* **Exercise brief**
Show each line of the entries below in which the word "型拓扑量子力学" appears.

* **Data to use**
════════════════════
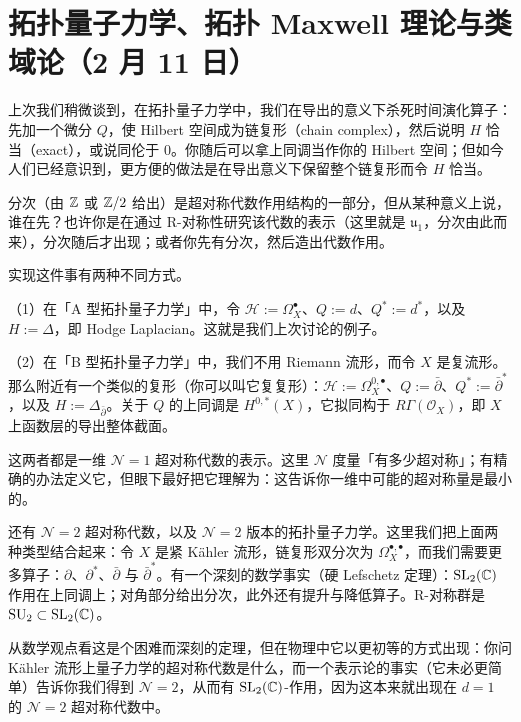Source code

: \section[拓扑量子力学、拓扑 Maxwell 理论与类域论]{拓扑量子力学、拓扑 Maxwell 理论与类域论（2 月 11 日）}


上次我们稍微谈到，在拓扑量子力学中，我们在导出的意义下杀死时间演化算子：先加一个微分 $Q$，使 Hilbert 空间成为链复形（chain complex），然后说明 $H$ 恰当（exact），或说同伦于 $0$。你随后可以拿上同调当作你的 Hilbert 空间；但如今人们已经意识到，更方便的做法是在导出意义下保留整个链复形而令 $H$ 恰当。

分次（由 $\mathbb{Z}$ 或 $\mathbb{Z}/2$ 给出）是超对称代数作用结构的一部分，但从某种意义上说，谁在先？也许你是在通过 R-对称性研究该代数的表示（这里就是 $\mathfrak{u}_1$，分次由此而来），分次随后才出现；或者你先有分次，然后造出代数作用。

实现这件事有两种不同方式。

（1）在「A 型拓扑量子力学」中，令 $\mathcal{H} := \Omega^\bullet_X$、$Q := d$、$Q^* := d^*$，以及 $H := \Delta$，即 Hodge Laplacian。这就是我们上次讨论的例子。

（2）在「B 型拓扑量子力学」中，我们不用 Riemann 流形，而令 $X$ 是复流形。那么附近有一个类似的复形（你可以叫它复复形）：$\mathcal{H} := \Omega^{0,\bullet}_X$、$Q := \bar\partial$、$Q^* := \bar\partial^*$，以及 $H := \Delta_{\bar\partial}$。关于 $Q$ 的上同调是 $H^{0,*}(X)$，它拟同构于 $R\Gamma(\mathcal{O}_X)$，即 $X$ 上函数层的导出整体截面。

这两者都是一维 $\mathcal{N} = 1$ 超对称代数的表示。这里 $\mathcal{N}$ 度量「有多少超对称」；有精确的办法定义它，但眼下最好把它理解为：这告诉你一维中可能的超对称量是最小的。

还有 $\mathcal{N} = 2$ 超对称代数，以及 $\mathcal{N} = 2$ 版本的拓扑量子力学。这里我们把上面两种类型结合起来：令 $X$ 是紧 Kähler 流形，链复形双分次为 $\Omega^{\bullet,\bullet}_X$，而我们需要更多算子：$\partial$、$\partial^*$、$\bar\partial$ 与 $\bar\partial^*$。有一个深刻的数学事实（硬 Lefschetz 定理）：$\mathrm{SL}_2(\mathbb{C})$ 作用在上同调上；对角部分给出分次，此外还有提升与降低算子。R-对称群是 $\mathrm{SU}_2\subset\mathrm{SL}_2(\mathbb{C})$。

从数学观点看这是个困难而深刻的定理，但在物理中它以更初等的方式出现：你问 Kähler 流形上量子力学的超对称代数是什么，而一个表示论的事实（它未必更简单）告诉你我们得到 $\mathcal{N} = 2$，从而有 $\mathrm{SL}_2(\mathbb{C})$-作用，因为这本来就出现在 $d = 1$ 的 $\mathcal{N} = 2$ 超对称代数中。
════════════════════
* **Solution to the exercise**
（1）在「A 型拓扑量子力学」中，令 $\mathcal{H} := \Omega^\bullet_X$、$Q := d$、$Q^* := d^*$，以及 $H := \Delta$，即 Hodge Laplacian。这就是我们上次讨论的例子。
（2）在「B 型拓扑量子力学」中，我们不用 Riemann 流形，而令 $X$ 是复流形。那么附近有一个类似的复形（你可以叫它复复形）：$\mathcal{H} := \Omega^{0,\bullet}_X$、$Q := \bar\partial$、$Q^* := \bar\partial^*$，以及 $H := \Delta_{\bar\partial}$。关于 $Q$ 的上同调是 $H^{0,*}(X)$，它拟同构于 $R\Gamma(\mathcal{O}_X)$，即 $X$ 上函数层的导出整体截面。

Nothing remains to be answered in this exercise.